Und wie läuft die Beratung durch das Fraunhofer Institut genau ab?
Die Digitalisierung beeinflusst ja alle Prozesse – von der internen Kommunikation über die Produktion bis hin zum Vertrieb. Zu Beginn setzen wir uns daher mit den Unternehmen zusammen und schauen, vor welchen Herausforderungen der Betrieb in diesen einzelnen Bereichen steht. Damit das gelingt, binden wir möglichst viele Akteure im Unternehmen ein. Neben der Geschäftsführung sitzen daher oft auch die Marketingleiter, Personalchefs oder Ingenieure mit an einem Tisch. Anschließend strukturieren wir gemeinsam die Themen, die im Betrieb wichtig sind, betrachten die „digitalen Herausforderungen“ aus verschiedenen Blickwinkeln und entwerfen dann eine Strategie, mit der wir genau diese Herausforderungen lösen können.

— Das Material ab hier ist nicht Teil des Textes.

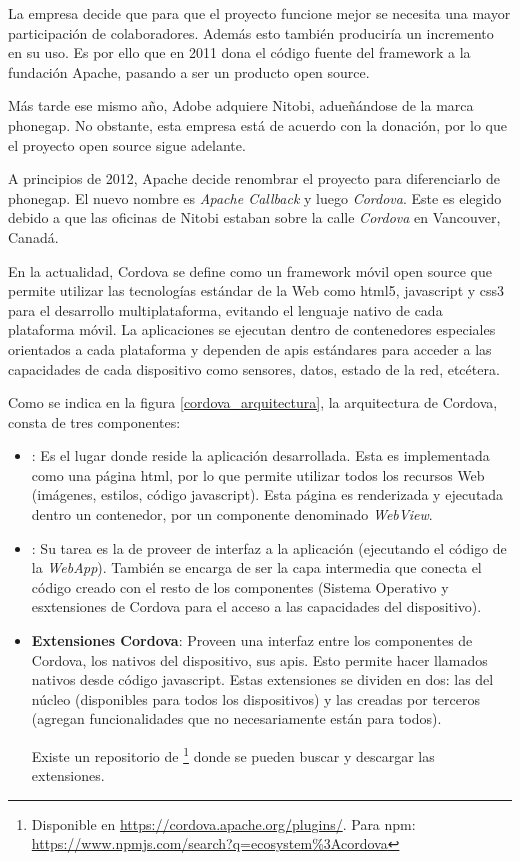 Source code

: La empresa decide que para que el proyecto funcione mejor se necesita una mayor participación de colaboradores. Además esto también produciría un incremento en su uso. Es por ello que en 2011 dona el código fuente del \gls{framework} a la fundación Apache, pasando a ser un producto \gls{open source}.

Más tarde ese mismo año, Adobe adquiere Nitobi, adueñándose de la marca \gls{phonegap}. No obstante, esta empresa está de acuerdo con la donación, por lo que el proyecto \gls{open source} sigue adelante.

A principios de 2012, Apache decide renombrar el proyecto para diferenciarlo de \gls{phonegap}. El nuevo nombre es \textit{Apache Callback} y luego \textit{Cordova}. Este es elegido debido a que las oficinas de Nitobi estaban sobre la calle \textit{Cordova} en Vancouver, Canadá.

En la actualidad, Cordova se define como un \gls{framework} móvil \gls{open source} que permite utilizar las tecnologías estándar de la Web como \gls{html}5, \gls{javascript} y \gls{css}3 para el desarrollo multiplataforma, evitando el lenguaje nativo de cada plataforma móvil. La aplicaciones se ejecutan dentro de contenedores especiales orientados a cada plataforma y dependen de \glspl{api} estándares para acceder a las capacidades de cada dispositivo como sensores, datos, estado de la red, etcétera.\cite{apache2017cordovaOverview}

Como se indica en la figura \ref{cordova_arquitectura}, la arquitectura de Cordova, consta de tres componentes:
\begin{itemize}
\item \textbf{}: Es el lugar donde reside la aplicación desarrollada. Esta es implementada como una página \gls{html}, por lo que permite utilizar todos los recursos Web (imágenes, estilos, código \gls{javascript}). Esta página es renderizada y ejecutada dentro un contenedor, por un componente denominado \textit{WebView}.
\item \textbf{}: Su tarea es la de proveer de interfaz a la aplicación (ejecutando el código de la \textit{WebApp}). También se encarga de ser la capa intermedia que conecta el código creado con el resto de los componentes (Sistema Operativo y esxtensiones de Cordova para el acceso a las capacidades del dispositivo).
\item \textbf{Extensiones Cordova}: Proveen una interfaz entre los componentes de Cordova, los nativos del dispositivo, sus \glspl{api}. Esto permite hacer llamados nativos desde código \gls{javascript}. Estas extensiones se dividen en dos: las del núcleo (disponibles para todos los dispositivos) y las creadas por terceros (agregan funcionalidades que no necesariamente están para todos).

Existe un repositorio de \footnote{Disponible en \url{https://cordova.apache.org/plugins/}. Para npm:  \url{https://www.npmjs.com/search?q=ecosystem\%3Acordova}} donde se pueden buscar y descargar las extensiones.
\end{itemize}


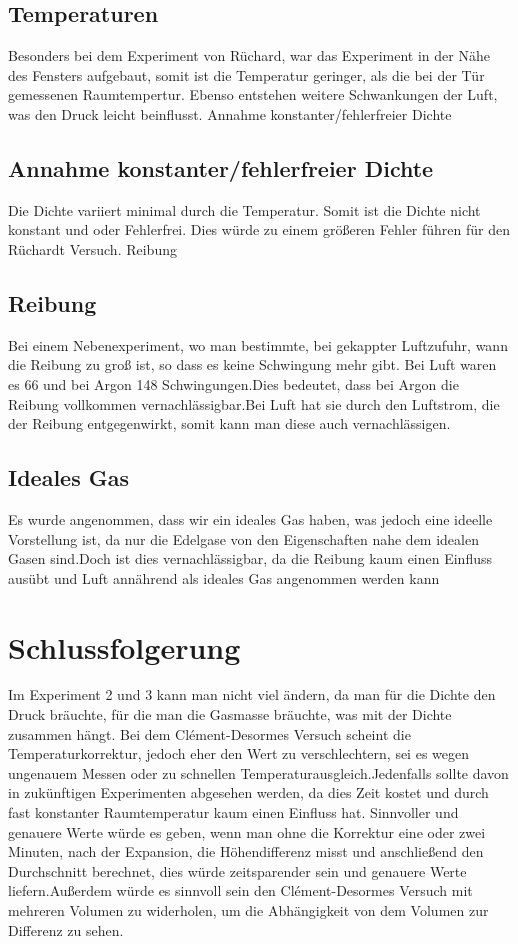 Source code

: \documentclass[bibliography=totocnumbered]{scrartcl}
\begin{document}
	\subsection{Temperaturen}
	Besonders bei dem Experiment von Rüchard, war das Experiment in der Nähe des Fensters aufgebaut, somit ist die Temperatur geringer, als die bei der Tür gemessenen Raumtempertur. Ebenso entstehen weitere Schwankungen der Luft, was den Druck leicht beinflusst.
	Annahme konstanter/fehlerfreier Dichte\\
	\subsection{Annahme konstanter/fehlerfreier Dichte}
	Die Dichte variiert minimal durch die Temperatur. Somit ist die Dichte nicht konstant und oder Fehlerfrei. Dies würde zu einem größeren Fehler führen für den Rüchardt Versuch.
	Reibung\\
	\subsection{Reibung}
	Bei einem Nebenexperiment, wo man bestimmte, bei gekappter Luftzufuhr, wann die Reibung zu groß ist, so dass es keine Schwingung mehr gibt.
	Bei Luft waren es 66 und bei Argon 148 Schwingungen.Dies bedeutet, dass bei Argon die Reibung vollkommen vernachlässigbar.Bei Luft hat sie durch den Luftstrom, die der Reibung entgegenwirkt, somit kann man diese auch vernachlässigen.\\
	
	\subsection{Ideales Gas}
	Es wurde angenommen, dass wir ein ideales Gas haben, was jedoch eine ideelle Vorstellung ist, da nur die Edelgase von den Eigenschaften nahe dem idealen Gasen sind.Doch ist dies vernachlässigbar, da die Reibung kaum einen Einfluss ausübt und Luft annährend als ideales Gas angenommen werden kann
	
	\section{Schlussfolgerung}
	Im Experiment 2 und 3 kann man nicht viel ändern, da man für die Dichte den Druck bräuchte, für die man die Gasmasse bräuchte, was mit der Dichte zusammen hängt.
	Bei dem Clément-Desormes Versuch scheint die Temperaturkorrektur, jedoch eher den Wert zu verschlechtern, sei es wegen ungenauem Messen oder zu schnellen Temperaturausgleich.Jedenfalls sollte davon in zukünftigen Experimenten abgesehen werden, da dies Zeit kostet und durch fast konstanter Raumtemperatur kaum einen Einfluss hat.
	Sinnvoller und genauere Werte würde es geben, wenn man ohne die Korrektur eine oder zwei Minuten, nach der Expansion, die Höhendifferenz misst und anschließend den Durchschnitt berechnet, dies würde zeitsparender sein und genauere Werte liefern.Außerdem würde es sinnvoll sein den Clément-Desormes Versuch mit mehreren Volumen zu widerholen, um die Abhängigkeit von dem Volumen zur Differenz zu sehen.
	\newpage
     \appendix
\end{document}
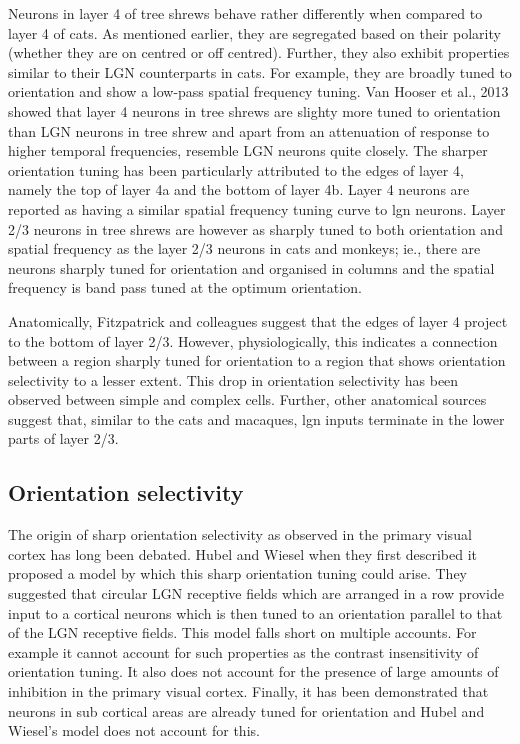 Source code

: 				Neurons in layer 4 of tree shrews behave rather differently when compared to layer 4 of cats. As mentioned earlier, they are segregated based on their polarity (whether they are on centred or off centred). Further, they also exhibit properties similar to their LGN counterparts in cats. For example, they are broadly tuned to orientation and show a low-pass spatial frequency tuning. Van Hooser et al., 2013 showed that layer 4 neurons in tree shrews are slighty more tuned to orientation than LGN neurons in tree shrew and apart from an attenuation of response to higher temporal frequencies, resemble LGN neurons quite closely. The sharper orientation tuning has been particularly attributed to the edges of layer 4, namely the top of layer 4a and the bottom of layer 4b. Layer 4 neurons are reported as having a similar spatial frequency tuning curve to lgn neurons. Layer 2/3 neurons in tree shrews are however as sharply tuned to both orientation and spatial frequency as the layer 2/3 neurons in cats and monkeys; ie., there are neurons sharply tuned for orientation and organised in columns and the spatial frequency is band pass tuned at the optimum orientation.
	
	
				Anatomically, Fitzpatrick and colleagues suggest that the edges of layer 4 project to the bottom of layer 2/3. However, physiologically, this indicates a connection between a region sharply tuned for orientation to a region that shows orientation selectivity to a lesser extent. This drop in orientation selectivity has been observed between simple and complex cells. Further, other anatomical sources suggest that, similar to the cats and macaques, lgn inputs terminate in the lower parts of layer 2/3. 
	
	\subsection{Orientation selectivity}
	
				The origin of sharp orientation selectivity as observed in the primary visual cortex has long been debated. Hubel and Wiesel when they first described it proposed a model by which this sharp orientation tuning could arise. They suggested that circular LGN receptive fields which are arranged in a row provide input to a cortical neurons which is then tuned to an orientation parallel to that of the LGN receptive fields. This model falls short on multiple accounts. For example it cannot account for such properties as the contrast insensitivity of orientation tuning. It also does not account for the presence of large amounts of inhibition in the primary visual cortex. Finally, it has been demonstrated that neurons in sub cortical areas are already tuned for orientation and Hubel and Wiesel's model does not account for this.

Wie eng läuft denn die Zusammenarbeit tatsächlich ab?
Wir setzen uns alle sechs bis acht Wochen mit den einzelnen Unternehmen zusammen. Bei diesen Gesprächen entwickeln wir dann gemeinsam eine Roadmap für das weitere Vorgehen, reflektieren das bisher erreiche und planen die nächsten Schritte. Es ist wirklich unglaublich, wie viel in diesen wenigen Wochen passieren kann. Oft sind wir selbst überrascht, dass schon wenige Denkanstöße oder Impulse reichen, damit das ganze Unternehmen mit Begeisterung bei der Sache ist. Wo vorher eher Skepsis herrschte, überwiegt dann auf einmal der Enthusiasmus. Gerade dann, wenn die Mitarbeiterinnen und Mitarbeiter den wirtschaftlichen Nutzen der Digitalisierung verstanden haben. Da gibt es viele „Aha-Momente“.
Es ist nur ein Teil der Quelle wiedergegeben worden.